Picture if you will a wide-open weekend devoid of responsibility and any destinations outside of the comfort of your own home in mind. Practically by natural selection, you reach for your content streaming device to browse the best shows on Netflix, with the goal to complete an entire binging session within the free time you have been granted.
Thankfully, some of the best shows on Netflix do offer a binge that could last a couple of days for the determined viewers. Some feature episodes lasting 15-20 minute and others are a modest collection of feature-length segments that can hold your attention for hours on end.

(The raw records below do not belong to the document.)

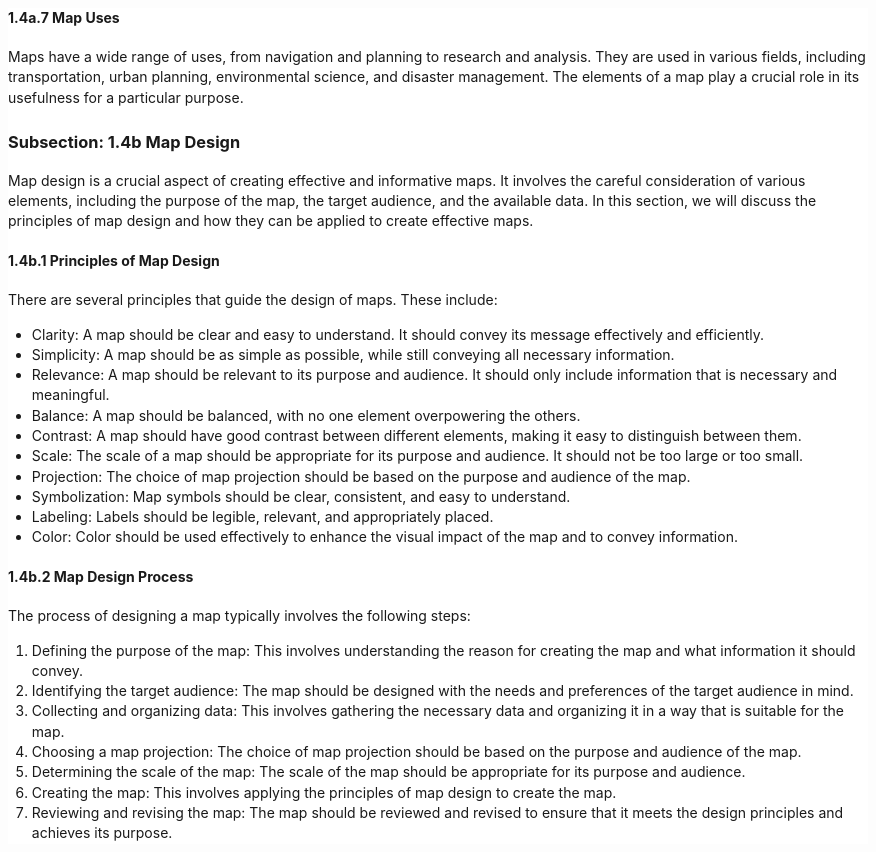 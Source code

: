 #### 1.4a.7 Map Uses

Maps have a wide range of uses, from navigation and planning to research and analysis. They are used in various fields, including transportation, urban planning, environmental science, and disaster management. The elements of a map play a crucial role in its usefulness for a particular purpose.




### Subsection: 1.4b Map Design

Map design is a crucial aspect of creating effective and informative maps. It involves the careful consideration of various elements, including the purpose of the map, the target audience, and the available data. In this section, we will discuss the principles of map design and how they can be applied to create effective maps.

#### 1.4b.1 Principles of Map Design

There are several principles that guide the design of maps. These include:

- Clarity: A map should be clear and easy to understand. It should convey its message effectively and efficiently.
- Simplicity: A map should be as simple as possible, while still conveying all necessary information.
- Relevance: A map should be relevant to its purpose and audience. It should only include information that is necessary and meaningful.
- Balance: A map should be balanced, with no one element overpowering the others.
- Contrast: A map should have good contrast between different elements, making it easy to distinguish between them.
- Scale: The scale of a map should be appropriate for its purpose and audience. It should not be too large or too small.
- Projection: The choice of map projection should be based on the purpose and audience of the map.
- Symbolization: Map symbols should be clear, consistent, and easy to understand.
- Labeling: Labels should be legible, relevant, and appropriately placed.
- Color: Color should be used effectively to enhance the visual impact of the map and to convey information.

#### 1.4b.2 Map Design Process

The process of designing a map typically involves the following steps:

1. Defining the purpose of the map: This involves understanding the reason for creating the map and what information it should convey.
2. Identifying the target audience: The map should be designed with the needs and preferences of the target audience in mind.
3. Collecting and organizing data: This involves gathering the necessary data and organizing it in a way that is suitable for the map.
4. Choosing a map projection: The choice of map projection should be based on the purpose and audience of the map.
5. Determining the scale of the map: The scale of the map should be appropriate for its purpose and audience.
6. Creating the map: This involves applying the principles of map design to create the map.
7. Reviewing and revising the map: The map should be reviewed and revised to ensure that it meets the design principles and achieves its purpose.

To help narrow down you search for the ultimate non-stop binge, please indulge in our guide on the best shows on Netflix that will grant you a fulfilling weekend without ever leaving the couch.
Documentary Now! (21 Episodes)
Documentaries have existed long enough and gained enough popularity, especially recently, to be considered their own genre. So, as happens with any genre, it deserves to be torn apart to hilarious returns.
The mockumentary had existed long before SNL veterans Fred Armisen, Bill Hader, and Seth Meyers teamed up to create Documentary Now! for IFC in 2017. Yet, while mockumentaries, such as This is Spinal Tap or The Office, poke fun at a certain topic, Documentary Now! aims to deconstruct definitive aspects of well-known documentaries out of admiration, with half-hour episodes taking heavy inspiration from films like Grey Gardens, Salesman, and the Talking Heads concert doc Stop Making Sense.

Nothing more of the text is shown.